Ezzouak a souligné la nécessité d’une intervention étatique pour soutenir les médias marocains à travers plusieurs axes :

  • Légiférer contre la concurrence déloyale : L’État est le seul à pouvoir légiférer pour contrer la concurrence déloyale des GAFAM, notamment en matière fiscale. Ces entreprises ne paient pas d’impôts au Maroc, ce qui place les médias locaux dans une position désavantageuse.
  • Réglementer les investissements publicitaires des entreprises publiques : Il a proposé d’imposer un quota minimum d’investissements publicitaires des entreprises publiques sur les sites d’information marocains professionnels. Actuellement, les agences numériques orientent ces investissements vers les GAFAM, privant les médias marocains de ressources essentielles.
  • Repenser le système de subventions : Ezouak a critiqué le système actuel de subventions, le qualifiant d’« anesthésiant » qui a réduit l’agilité des entreprises de presse. Il a proposé de réorienter ces subventions vers l’innovation plutôt que de soutenir des modèles obsolètes.

6- Les risques d’un retard dans la transformation numérique

Ezzouak a averti que les médias marocains risquent de devenir les « Michelin de demain » s’ils ne s’adaptent pas aux changements technologiques et aux nouveaux usages.

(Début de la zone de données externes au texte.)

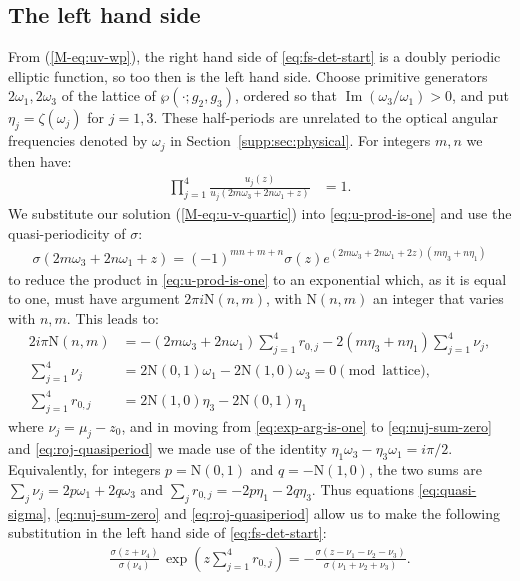 \documentclass[11pt,a4paper]{article}
\newcommand{\externaleqref}[1]{\textup{(\ref*{#1})}}
\begin{document}
\subsection{The left hand side}\label{supp:subsec:fs-quasiperiod}
From \externaleqref{M-eq:uv-wp}, the right hand side of \eqref{eq:fs-det-start} is a doubly periodic elliptic function,
so too then is the left hand side.
Choose primitive generators $2\omega_1,2\omega_3$ of the lattice of $\wp(\cdot;g_2,g_3)$, ordered so that $\operatorname{Im}(\omega_3/\omega_1)>0$, and put $\eta_j=\zeta(\omega_j)$ for $j=1,3$.
These half-periods are unrelated to the optical angular frequencies denoted by $\omega_j$ in Section~\ref{supp:sec:physical}.
For integers $m,n$ we then have:
\begin{align}
\prod_{j=1}^{4} \frac{u_j{\left(z\right)}}{u_j{\left(2 m {\omega}_{3} + 2 n {\omega}_{1} + z\right)}} & = 1. \label{eq:u-prod-is-one}
\end{align}
We substitute our solution \externaleqref{M-eq:u-v-quartic} into \eqref{eq:u-prod-is-one} and use the quasi-periodicity of $\sigma$:
\begin{align}
\sigma{\left(2 m {\omega}_{3} + 2 n {\omega}_{1} + z\right)} = \left(-1\right)^{m n + m + n} \sigma{\left(z\right)} e^{\left(2 m {\omega}_{3} + 2 n {\omega}_{1} + 2 z\right) \left(m\eta_3+n\eta_1\right)} \label{eq:quasi-sigma}
\end{align}
to reduce the product in \eqref{eq:u-prod-is-one} to an exponential which, as it is equal to one, must have argument $2\pi i \mathrm{N}(n,m)$, with $\mathrm{N}(n,m)$ an integer that varies with $n,m$.
This leads to:
\begin{align}
2 i \pi \mathrm{N}{\left(n,m \right)} &= - \left(2 m {\omega}_{3} + 2 n {\omega}_{1}\right) \sum_{j=1}^{4} {r}_{0,j} - 2 \left(m\eta_3+n\eta_1\right) \sum_{j=1}^{4} {\nu}_{j}, \label{eq:exp-arg-is-one} \\
\sum_{j=1}^{4} {\nu}_{j} &= 2 \mathrm{N}{\left(0,1 \right)} {\omega}_{1} - 2 \mathrm{N}{\left(1,0 \right)} {\omega}_{3} = 0 \pmod{\text{lattice}}, \label{eq:nuj-sum-zero}  \\
\sum_{j=1}^{4} {r}_{0,j} &= 2\mathrm{N}(1,0)\eta_3-2\mathrm{N}(0,1)\eta_1 \label{eq:roj-quasiperiod}
\end{align}
where $\nu_j=\mu_j-z_0$, and in moving from \eqref{eq:exp-arg-is-one} to \eqref{eq:nuj-sum-zero} and \eqref{eq:roj-quasiperiod} we made use of the identity $\eta_1\omega_3-\eta_3\omega_1=i\pi/2$.
Equivalently, for integers $p=\mathrm{N}(0,1)$ and $q=-\mathrm{N}(1,0)$, the two sums are $\sum_j\nu_j=2p\omega_1+2q\omega_3$ and $\sum_jr_{0,j}=-2p\eta_1-2q\eta_3$. Thus equations \eqref{eq:quasi-sigma}, \eqref{eq:nuj-sum-zero} and \eqref{eq:roj-quasiperiod} allow us to make the following substitution in the left hand side of \eqref{eq:fs-det-start}:
\begin{align}
\frac{\sigma{\left(z + {\nu}_{4} \right)}}{\sigma{\left({\nu}_{4} \right)}}\,\exp{\left(z \sum\limits_{j=1}^{4} {r}_{0,j}\right)} = - \frac{\sigma{\left(z - {\nu}_{1} - {\nu}_{2} - {\nu}_{3} \right)}}{\sigma{\left({\nu}_{1} + {\nu}_{2} + {\nu}_{3} \right)}}.
\end{align}
\end{document}
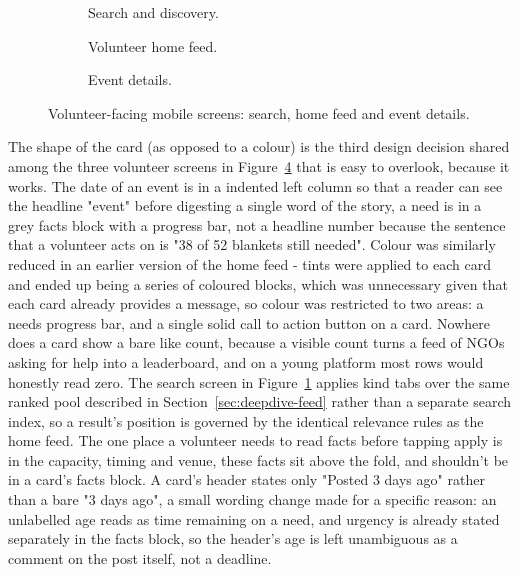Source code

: \begin{figure}[H]
\centering
\begin{subfigure}[t]{0.31\textwidth}
  \centering
  \caption{Search and discovery.}
  \label{fig:search-discovery}
\end{subfigure}\hfill
\begin{subfigure}[t]{0.31\textwidth}
  \centering
  \caption{Volunteer home feed.}
  \label{fig:volunteer-home}
\end{subfigure}\hfill
\begin{subfigure}[t]{0.31\textwidth}
  \centering
  \caption{Event details.}
  \label{fig:event-details}
\end{subfigure}
\caption{Volunteer-facing mobile screens: search, home feed and event details.}
\label{fig:ui-volunteer}
\end{figure}
\clearpage
\noindent The shape of the card (as opposed to a colour) is the third design decision shared among the three volunteer screens in Figure~\ref{fig:ui-volunteer} that is easy to overlook, because it works. The date of an event is in a indented left column so that a reader can see the headline "event" before digesting a single word of the story, a need is in a grey facts block with a progress bar, not a headline number because the sentence that a volunteer acts on is "38 of 52 blankets still needed". Colour was similarly reduced in an earlier version of the home feed - tints were applied to each card and ended up being a series of coloured blocks, which was unnecessary given that each card already provides a message, so colour was restricted to two areas: a needs progress bar, and a single solid call to action button on a card. Nowhere does a card show a bare like count, because a visible count turns a feed of NGOs asking for help into a leaderboard, and on a young platform most rows would honestly read zero. The search screen in Figure~\ref{fig:search-discovery} applies kind tabs over the same ranked pool described in Section~\ref{sec:deepdive-feed} rather than a separate search index, so a result's position is governed by the identical relevance rules as the home feed. The one place a volunteer needs to read facts before tapping apply is in the capacity, timing and venue, these facts sit above the fold, and shouldn't be in a card's facts block. A card's header states only "Posted 3 days ago" rather than a bare "3 days ago", a small wording change made for a specific reason: an unlabelled age reads as time remaining on a need, and urgency is already stated separately in the facts block, so the header's age is left unambiguous as a comment on the post itself, not a deadline.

Il a pris l’exemple des cartes Michelin, autrefois indispensables, mais qui ont disparu avec l’avènement des applications GPS, soulignant que les médias marocains pourraient connaître un sort similaire s’ils ne réagissent pas rapidement face à la domination des géants technologiques.

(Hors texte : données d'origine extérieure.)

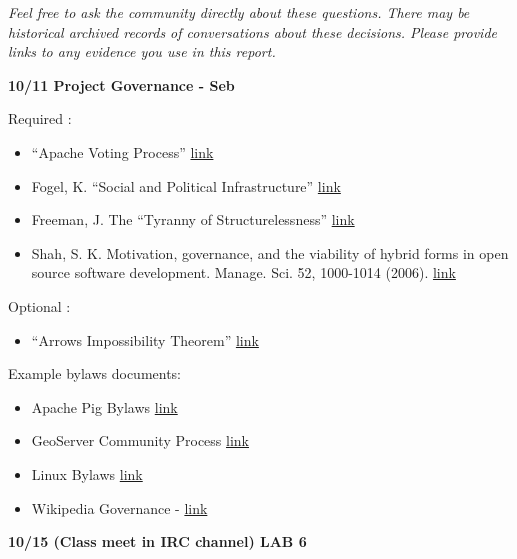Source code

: \emph{Feel free to ask the community directly about these questions.
There may be historical archived records of conversations about these
decisions. Please provide links to any evidence you use in this report.}

\textbf{10/11 Project Governance - Seb}

Required :

\begin{itemize}
\itemsep1pt\parskip0pt
\item
  ``Apache Voting Process''
  \href{http://www.apache.org/foundation/voting.html}{link}
\item
  Fogel, K. ``Social and Political Infrastructure''
  \href{http://producingoss.com/en/social-infrastructure.html}{link}
\item
  Freeman, J. The ``Tyranny of Structurelessness''
  \href{http://www.jofreeman.com/joreen/tyranny.htm}{link}
\item
  Shah, S. K. Motivation, governance, and the viability of hybrid forms
  in open source software development. Manage. Sci. 52, 1000-1014
  (2006).
  \href{http://faculty.washington.edu/skshah/Shah\%20-\%20Motivation,\%20Governance,\%20Hybrid\%20Forms.pdf}{link}
\end{itemize}

Optional :

\begin{itemize}
\itemsep1pt\parskip0pt
\item
  ``Arrows Impossibility Theorem''
  \href{http://en.wikipedia.org/wiki/Arrow\%27s_impossibility_theorem}{link}
\end{itemize}

Example bylaws documents:

\begin{itemize}
\itemsep1pt\parskip0pt
\item
  Apache Pig Bylaws
  \href{http://www.apache.org/foundation/voting.html}{link}
\item
  GeoServer Community Process
  \href{http://docs.geoserver.org/stable/en/developer/policies/community-process.html}{link}
\item
  Linux Bylaws \href{http://www.linuxfoundation.org/about/bylaws}{link}
\item
  Wikipedia Governance -
  \href{http://p2pfoundation.net/Wikipedia_-_Governance}{link}
\end{itemize}

\textbf{10/15 (Class meet in IRC channel) LAB 6}

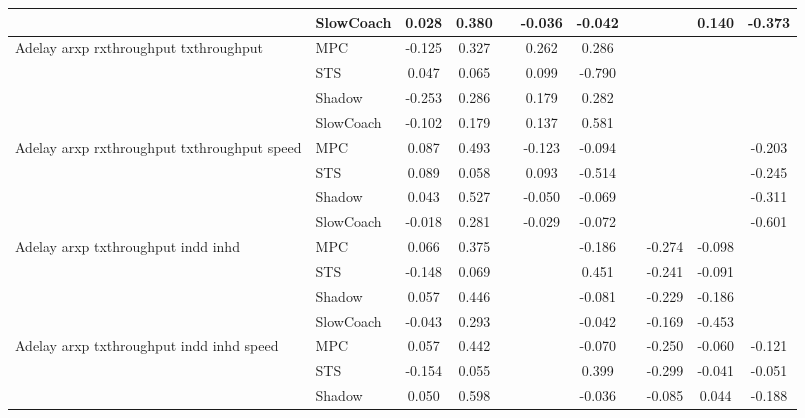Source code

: \begin{tabular}{|l|l|*{9}{c|}}
                              & SlowCoach &    0.028 &     0.380 &        & -0.036 & -0.042 &     &      &   0.140 &   -0.373 \\
\midrule
Adelay arxp rxthroughput txthroughput    & MPC &   -0.125 &     0.327 &        &  0.262 &  0.286 &     &      &      &       \\
                              & STS &    0.047 &     0.065 &        &  0.099 & -0.790 &     &      &      &       \\
                              & Shadow &   -0.253 &     0.286 &        &  0.179 &  0.282 &     &      &      &       \\
                              & SlowCoach &   -0.102 &     0.179 &        &  0.137 &  0.581 &     &      &      &       \\
\midrule
Adelay arxp rxthroughput txthroughput speed    & MPC &    0.087 &     0.493 &        & -0.123 & -0.094 &     &      &      &   -0.203 \\
                              & STS &    0.089 &     0.058 &        &  0.093 & -0.514 &     &      &      &   -0.245 \\
                              & Shadow &    0.043 &     0.527 &        & -0.050 & -0.069 &     &      &      &   -0.311 \\
                              & SlowCoach &   -0.018 &     0.281 &        & -0.029 & -0.072 &     &      &      &   -0.601 \\
\midrule
Adelay arxp txthroughput indd inhd    & MPC &    0.066 &     0.375 &        &     & -0.186 &     &  -0.274 &  -0.098 &       \\
                              & STS &   -0.148 &     0.069 &        &     &  0.451 &     &  -0.241 &  -0.091 &       \\
                              & Shadow &    0.057 &     0.446 &        &     & -0.081 &     &  -0.229 &  -0.186 &       \\
                              & SlowCoach &   -0.043 &     0.293 &        &     & -0.042 &     &  -0.169 &  -0.453 &       \\
\midrule
Adelay arxp txthroughput indd inhd speed    & MPC &    0.057 &     0.442 &        &     & -0.070 &     &  -0.250 &  -0.060 &   -0.121 \\
                              & STS &   -0.154 &     0.055 &        &     &  0.399 &     &  -0.299 &  -0.041 &   -0.051 \\
                              & Shadow &    0.050 &     0.598 &        &     & -0.036 &     &  -0.085 &   0.044 &   -0.188 \\

\end{tabular}
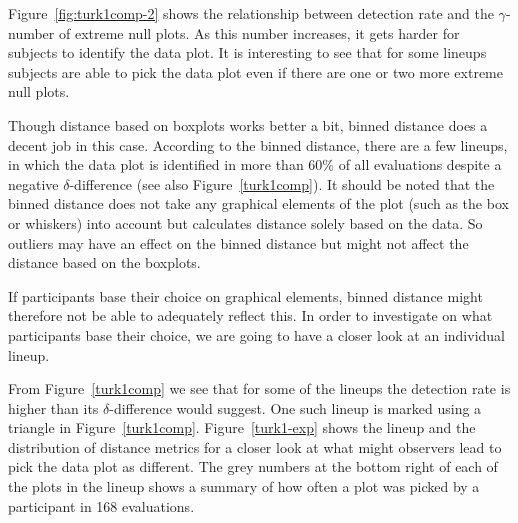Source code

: \documentclass[12pt]{article}\usepackage[]{graphicx}\usepackage[]{color}
\begin{document}
Figure~\ref{fig:turk1comp-2} shows the relationship between detection rate and the $\gamma$-number of extreme null plots. As this number increases, it gets harder for subjects to identify the data plot. It is interesting to see that for some lineups subjects are able to  pick the data plot even if there are  one or two more extreme null plots. 

Though  distance based on  boxplots works better a bit,  binned distance does a decent job in this case. According to the binned distance, there are a few lineups, in which  the data plot is identified in more than 60\% of all evaluations despite a negative $\delta$-difference (see also Figure~\ref{turk1comp}). It should be noted that the binned distance does not take any graphical elements of the plot (such as the box or whiskers) into account but calculates distance solely based on the data. So outliers may have an effect on the binned distance but might not affect the distance based on the boxplots. 

If participants base their choice on graphical elements, binned distance might therefore not be able to adequately reflect this.
In order to investigate on what participants base their choice, we are going to have a closer look at an individual lineup. 

From Figure~\ref{turk1comp} we see that for some of the lineups the detection rate is higher than its $\delta$-difference would suggest. One such lineup is marked using a triangle in Figure~\ref{turk1comp}. %
Figure~\ref{turk1-exp} shows the lineup and the distribution of distance metrics for a closer look at what might observers lead to pick the data plot as different. The grey numbers at the bottom right of each of the plots in the lineup shows a summary of how often a plot was picked by a participant in 168 evaluations.
\end{document}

7- Conclusion : vers une vision intégrée pour sauver le journalisme marocain

Ezzouak a conclu son intervention en affirmant que la publicité en ligne, bien qu’ayant été un pilier traditionnel, n’est plus suffisante pour garantir la viabilité des médias marocains face à la domination des GAFAM. Il est impératif d’adopter des modèles économiques diversifiés, incluant le contenu payant, la diversification des revenus et l’utilisation de la technologie. Une intervention étatique décisive est également cruciale pour rééquilibrer le marché publicitaire à travers des législations, la réglementation des investissements publics et le soutien à l’innovation. Sans ces mesures, les médias marocains risquent d’être marginalisés par les géants technologiques et la concurrence internationale, ce qui menacerait leur rôle dans l’information du public et le soutien à la démocratie.